= Boris Jacobsohn =

American physicist

Boris Abbott Jacobsohn (July 30, 1918, New York City – December 26, 1966) was an American physicist, known for his contributions to the study of muonic atoms.

== Life ==
Jacobsohn graduated from Columbia University with B.S. in 1938 and M.S in 1939. At the beginning of the Manhattan Project, he worked with Enrico Fermi at Columbia. Jacobsohn, along with his wife Ruth, moved with Fermi's team in early 1942 to the University of Chicago for the team's relocation to the Metallurgical Laboratory, where he worked until the end of WWII. In late 1945, Edward Teller invited Maria Goeppert-Mayer, along with her two students Boris Jacobsohn and Harris Mayer, to Los Alamos to work on the development of the thermonuclear bomb. For this work, Jacobsohn received, in 1947 after declassification of the research, his Ph.D. from the University of Chicago with thesis under the supervision of Edward Teller. For the academic year 1947–1948, Jacobsohn was an instructor at Stanford University. In 1948 he became an assistant professor in the physics department of the University of Washington. There he was appointed a full professor in 1959 and remained until he died of a heart attack on a skiing vacation.

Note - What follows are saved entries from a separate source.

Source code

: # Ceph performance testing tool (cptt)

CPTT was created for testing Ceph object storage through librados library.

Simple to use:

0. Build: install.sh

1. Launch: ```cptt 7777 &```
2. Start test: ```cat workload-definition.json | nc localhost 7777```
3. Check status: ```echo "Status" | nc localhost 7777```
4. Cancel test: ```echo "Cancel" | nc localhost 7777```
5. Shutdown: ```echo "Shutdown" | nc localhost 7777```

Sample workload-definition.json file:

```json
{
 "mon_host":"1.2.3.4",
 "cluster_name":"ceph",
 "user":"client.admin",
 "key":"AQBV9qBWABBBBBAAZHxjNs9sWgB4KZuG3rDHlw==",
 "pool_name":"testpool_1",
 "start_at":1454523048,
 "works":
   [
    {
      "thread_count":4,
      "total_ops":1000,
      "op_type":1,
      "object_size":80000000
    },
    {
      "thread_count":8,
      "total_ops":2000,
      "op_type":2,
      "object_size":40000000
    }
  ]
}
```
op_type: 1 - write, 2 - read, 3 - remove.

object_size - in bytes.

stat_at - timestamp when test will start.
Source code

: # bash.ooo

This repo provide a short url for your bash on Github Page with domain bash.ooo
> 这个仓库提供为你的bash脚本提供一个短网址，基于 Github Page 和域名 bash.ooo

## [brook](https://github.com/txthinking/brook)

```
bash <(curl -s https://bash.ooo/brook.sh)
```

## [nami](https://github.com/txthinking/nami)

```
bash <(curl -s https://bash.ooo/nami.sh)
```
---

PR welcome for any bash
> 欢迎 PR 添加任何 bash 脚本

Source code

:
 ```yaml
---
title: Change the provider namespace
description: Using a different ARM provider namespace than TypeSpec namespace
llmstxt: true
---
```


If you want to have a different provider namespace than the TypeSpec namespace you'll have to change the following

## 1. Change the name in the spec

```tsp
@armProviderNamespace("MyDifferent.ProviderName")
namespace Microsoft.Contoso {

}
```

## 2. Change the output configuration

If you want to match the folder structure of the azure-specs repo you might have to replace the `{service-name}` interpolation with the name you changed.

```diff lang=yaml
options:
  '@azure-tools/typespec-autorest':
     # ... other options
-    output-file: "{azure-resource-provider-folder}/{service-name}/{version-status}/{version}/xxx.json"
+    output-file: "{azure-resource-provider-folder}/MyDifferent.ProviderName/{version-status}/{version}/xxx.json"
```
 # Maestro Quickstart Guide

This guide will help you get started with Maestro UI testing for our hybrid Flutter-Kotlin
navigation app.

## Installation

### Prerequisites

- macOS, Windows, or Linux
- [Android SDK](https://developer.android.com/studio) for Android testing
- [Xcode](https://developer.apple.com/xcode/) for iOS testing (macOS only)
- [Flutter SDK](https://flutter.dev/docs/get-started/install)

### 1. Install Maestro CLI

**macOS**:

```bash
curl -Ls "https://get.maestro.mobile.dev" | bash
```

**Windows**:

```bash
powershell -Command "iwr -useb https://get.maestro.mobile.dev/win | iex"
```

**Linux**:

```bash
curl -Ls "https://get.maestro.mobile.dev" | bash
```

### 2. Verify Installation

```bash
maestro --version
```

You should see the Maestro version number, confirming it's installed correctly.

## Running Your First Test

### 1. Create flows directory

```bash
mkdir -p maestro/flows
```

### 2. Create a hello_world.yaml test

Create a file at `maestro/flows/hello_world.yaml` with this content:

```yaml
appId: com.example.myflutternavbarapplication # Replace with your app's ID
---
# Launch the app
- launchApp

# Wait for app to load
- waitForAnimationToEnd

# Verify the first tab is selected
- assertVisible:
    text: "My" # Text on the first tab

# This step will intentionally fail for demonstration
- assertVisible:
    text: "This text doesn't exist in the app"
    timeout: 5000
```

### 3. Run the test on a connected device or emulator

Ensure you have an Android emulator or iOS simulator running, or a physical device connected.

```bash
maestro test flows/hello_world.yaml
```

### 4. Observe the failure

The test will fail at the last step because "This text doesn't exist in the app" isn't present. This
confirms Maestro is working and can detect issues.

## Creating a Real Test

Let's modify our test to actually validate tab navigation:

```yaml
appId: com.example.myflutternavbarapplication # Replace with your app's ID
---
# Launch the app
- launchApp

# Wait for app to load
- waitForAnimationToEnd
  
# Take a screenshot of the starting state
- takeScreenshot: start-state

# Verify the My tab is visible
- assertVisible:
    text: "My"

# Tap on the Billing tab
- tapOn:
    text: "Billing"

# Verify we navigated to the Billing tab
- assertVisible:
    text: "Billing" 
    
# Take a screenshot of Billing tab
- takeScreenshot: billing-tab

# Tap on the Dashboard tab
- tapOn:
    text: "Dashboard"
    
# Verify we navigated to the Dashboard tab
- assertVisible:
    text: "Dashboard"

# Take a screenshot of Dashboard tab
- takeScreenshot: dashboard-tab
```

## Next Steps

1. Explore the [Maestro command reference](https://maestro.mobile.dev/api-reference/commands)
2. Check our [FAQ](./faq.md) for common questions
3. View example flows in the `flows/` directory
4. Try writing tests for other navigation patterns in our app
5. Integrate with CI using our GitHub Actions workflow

He was the author of theoretical publications in astrophysics, nuclear physics, elementary particles, magnetism and many-body physics. His early contributions to the study of muonic atoms are still of great importance. He was also known for his theoretical studies of tests for time reversal invariance in strong and electromagnetic interactions.

In 1961 Jacobsohn was elected a Fellow of the American Institute of Physics. After his death, a fund was established to annually bring a distinguished physicist, elected by vote of the graduate students in the physics department, to the University of Washington as Boris A. Jacobsohn Memorial Lecturer.